Scientists have also expressed concern for the broader environmental impacts of the pipeline. Nearly 100 scientists recently signed an open letter expressing their concern about “the potential local and regional impacts from the [Dakota Access pipeline] which is symptomatic of the United States’ continued dependence on fossil fuels in the face of predicted broad-scale social and ecological impacts from global climate change.”
The dispute also raises issues of environmental injustice—the disproportionate impact of potential environmental hazards in or near disempowered communities, which often lack the political capital to mount effective resistance. The Standing Rock tribe is among the nation’s poorest—41 percent of its members live below the poverty level. The pipeline plan was rerouted in 2014 from Bismarck, a wealthier and predominantly white area, in part because of concerns about the risk it would pose to the city’s municipal water supply.

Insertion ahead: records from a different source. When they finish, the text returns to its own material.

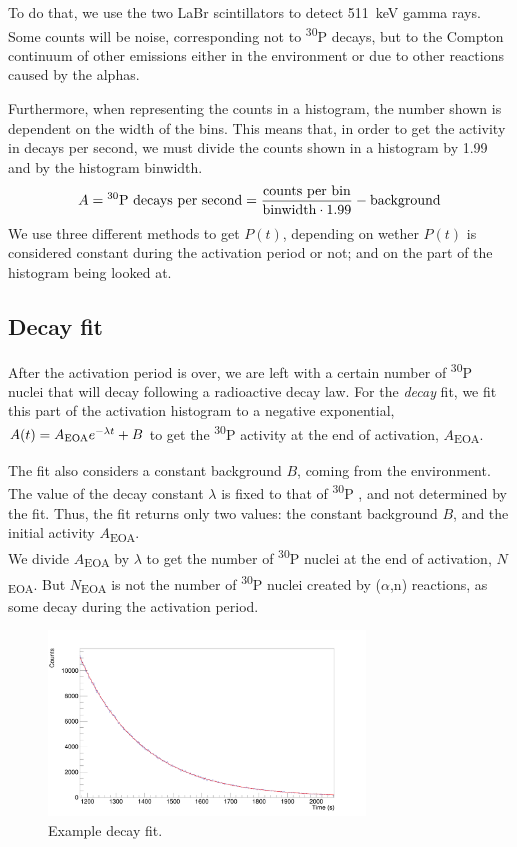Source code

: \documentclass[a4paper,12pt]{report}
\newcommand{\an}{($\alpha$,n) }
\newcommand{\Piso}{\textsuperscript{30}P }
\begin{document}
To do that, we use the two LaBr scintillators to detect \qty{511}{\keV} gamma rays.
Some counts will be noise, corresponding not to \Piso decays, but to the Compton continuum of other emissions either in the environment or due to other reactions caused by the alphas.

Furthermore, when representing the counts in a histogram, the number shown is dependent on the width of the bins.
This means that, in order to get the activity in decays per second, we must divide the counts shown in a histogram by 1.99 and by the histogram binwidth.
\begin{equation}
	A = \text{\Piso decays per second} = \frac{\text{counts per bin}}{\text{binwidth}\cdot\num{1.99}} - \text{background}
\end{equation}
We use three different methods to get $P(t)$, depending on wether $P(t)$ is considered constant during the activation period or not; and on the part of the histogram being looked at.

\subsection{Decay fit}
After the activation period is over, we are left with a certain number of \Piso nuclei that will decay following a radioactive decay law.
For the \textit{decay} fit, we fit this part of the activation histogram to a negative exponential, $A(t) = A\textsubscript{EOA} e^{-\lambda t} + B$ to get the \Piso activity at the end of activation, $A$\textsubscript{EOA}.

The fit also considers a constant background $B$, coming from the environment.
The value of the decay constant $\lambda$ is fixed to that of \Piso, and not determined by the fit.
Thus, the fit returns only two values: the constant background $B$, and the initial activity $A$\textsubscript{EOA}.
\\

We divide $A$\textsubscript{EOA} by $\lambda$ to get the number of \Piso nuclei at the end of activation, $N$\textsubscript{EOA}.
But $N$\textsubscript{EOA} is not the number of \Piso nuclei created by \an reactions, as some decay during the activation period.

\begin{figure}[H]
	\centering
	\includegraphics[width=0.75\textwidth]{example_decay_fit.png}
	\caption{Example decay fit.}
	\label{example_decay_fit}
\end{figure}
\end{document}
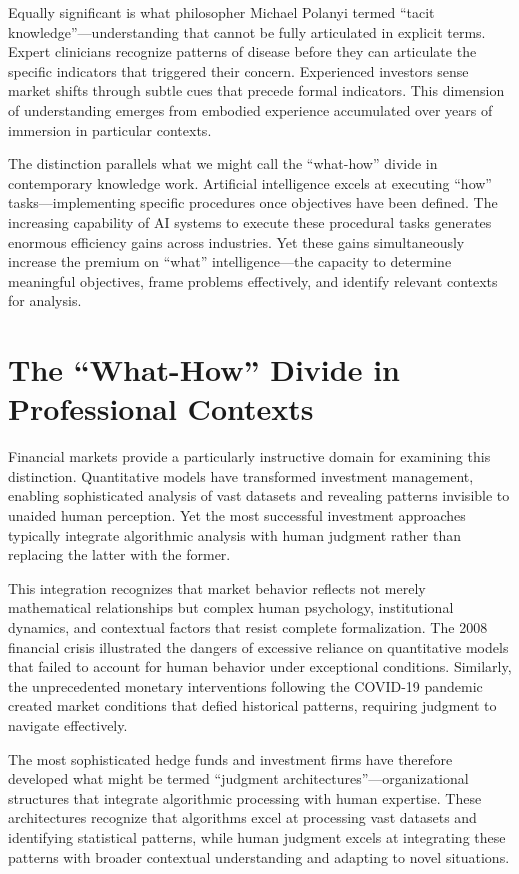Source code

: \documentclass[
  Letterpaper,
]{scrbook}
\begin{document}
Equally significant is what philosopher Michael Polanyi termed ``tacit
knowledge''---understanding that cannot be fully articulated in explicit
terms. Expert clinicians recognize patterns of disease before they can
articulate the specific indicators that triggered their concern.
Experienced investors sense market shifts through subtle cues that
precede formal indicators. This dimension of understanding emerges from
embodied experience accumulated over years of immersion in particular
contexts.

The distinction parallels what we might call the ``what-how'' divide in
contemporary knowledge work. Artificial intelligence excels at executing
``how'' tasks---implementing specific procedures once objectives have
been defined. The increasing capability of AI systems to execute these
procedural tasks generates enormous efficiency gains across industries.
Yet these gains simultaneously increase the premium on ``what''
intelligence---the capacity to determine meaningful objectives, frame
problems effectively, and identify relevant contexts for analysis.

\section{The ``What-How'' Divide in Professional
Contexts}\label{the-what-how-divide-in-professional-contexts}

Financial markets provide a particularly instructive domain for
examining this distinction. Quantitative models have transformed
investment management, enabling sophisticated analysis of vast datasets
and revealing patterns invisible to unaided human perception. Yet the
most successful investment approaches typically integrate algorithmic
analysis with human judgment rather than replacing the latter with the
former.

This integration recognizes that market behavior reflects not merely
mathematical relationships but complex human psychology, institutional
dynamics, and contextual factors that resist complete formalization. The
2008 financial crisis illustrated the dangers of excessive reliance on
quantitative models that failed to account for human behavior under
exceptional conditions. Similarly, the unprecedented monetary
interventions following the COVID-19 pandemic created market conditions
that defied historical patterns, requiring judgment to navigate
effectively.

The most sophisticated hedge funds and investment firms have therefore
developed what might be termed ``judgment
architectures''---organizational structures that integrate algorithmic
processing with human expertise. These architectures recognize that
algorithms excel at processing vast datasets and identifying statistical
patterns, while human judgment excels at integrating these patterns with
broader contextual understanding and adapting to novel situations.
\end{document}
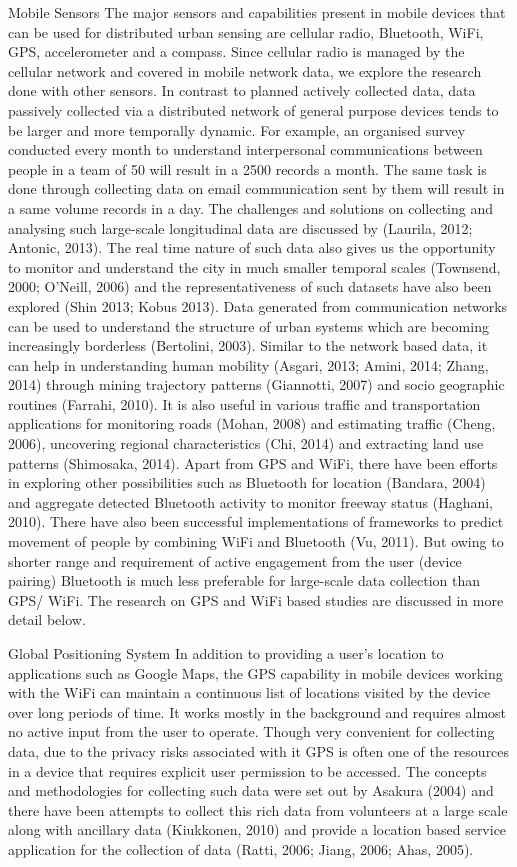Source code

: Mobile Sensors The major sensors and capabilities present in mobile devices
that can be used for distributed urban sensing are cellular radio, Bluetooth,
WiFi, GPS, accelerometer and a compass. Since cellular radio is managed by the
cellular network and covered in mobile network data, we explore the research
done with other sensors. In contrast to planned actively collected data, data
passively collected via a distributed network of general purpose devices tends
to be larger and more temporally dynamic. For example, an organised survey
conducted every month to understand interpersonal communications between people
in a team of 50 will result in a 2500 records a month. The same task is done
through collecting data on email communication sent by them will result in a
same volume records in a day. The challenges and solutions on collecting and
analysing such large-scale longitudinal data are discussed by (Laurila, 2012;
Antonic, 2013). The real time nature of such data also gives us the opportunity
to monitor and understand the city in much smaller temporal scales (Townsend,
2000; O'Neill, 2006) and the representativeness of such datasets have also been
explored (Shin 2013; Kobus 2013). Data generated from communication networks can
be used to understand the structure of urban systems which are becoming
increasingly borderless (Bertolini, 2003). Similar to the network based data, it
can help in understanding human mobility (Asgari, 2013; Amini, 2014; Zhang,
2014) through mining trajectory patterns (Giannotti, 2007) and socio geographic
routines (Farrahi, 2010). It is also useful in various traffic and
transportation applications for monitoring roads (Mohan, 2008) and estimating
traffic (Cheng, 2006), uncovering regional characteristics (Chi, 2014) and
extracting land use patterns (Shimosaka, 2014). Apart from GPS and WiFi, there
have been efforts in exploring other possibilities such as Bluetooth for
location (Bandara, 2004) and aggregate detected Bluetooth activity to monitor
freeway status (Haghani, 2010). There have also been successful implementations
of frameworks to predict movement of people by combining WiFi and Bluetooth (Vu,
2011). But owing to shorter range and requirement of active engagement from the
user (device pairing) Bluetooth is much less preferable for large-scale data
collection than GPS/ WiFi. The research on GPS and WiFi based studies are
discussed in more detail below.


Global Positioning System In addition to providing a user’s location to
applications such as Google Maps, the GPS capability in mobile devices working
with the WiFi can maintain a continuous list of locations visited by the device
over long periods of time. It works mostly in the background and requires almost
no active input from the user to operate. Though very convenient for collecting
data, due to the privacy risks associated with it GPS is often one of the
resources in a device that requires explicit user permission to be accessed. The
concepts and methodologies for collecting such data were set out by Asakura
(2004) and there have been attempts to collect this rich data from volunteers at
a large scale along with ancillary data (Kiukkonen, 2010) and provide a location
based service application for the collection of data (Ratti, 2006; Jiang, 2006;
Ahas, 2005).  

The saga for the Standing Rock Sioux continues to unfold. On September 22, Dakota Access purchased the 7,000-acre Cannonball Ranch, which includes the burial grounds the tribe says were desecrated by the company’s bulldozers in the action that precipitated the clash on September 3. The ranch owners claimed that they sold the property to Dakota Access out of concern over liability. Sarah Vogel, a North Dakota attorney who previously headed the State Agriculture Department, said that the sale violates the state’s anti-corporate farming law, which, with narrow exceptions, restricts corporations from owning farmland. On September 28, North Dakota Attorney General Wayne Stenehjem gave Dakota Access 30 days to explain how it intends to use the land.
Critics believe that the company purchased the property to hinder the tribe’s ability to document the cultural significance of the land since the cultural surveys commissioned by Dakota Access were conducted by non-tribal consultants and without tribal input. A tribal expert had previously conducted a limited survey of the site but was denied permission to reenter by the ranch owners.
To date, more than 80 people have been arrested in North Dakota for peacefully opposing the pipeline, whose construction is continuing at various points along the route. Many more have vowed to continue the resistance: The water protectors encamped at Standing Rock are now preparing to hunker down through North Dakota’s brutal winter. As they see it, there is little choice. As the Lakota saying goes, “Water is life.”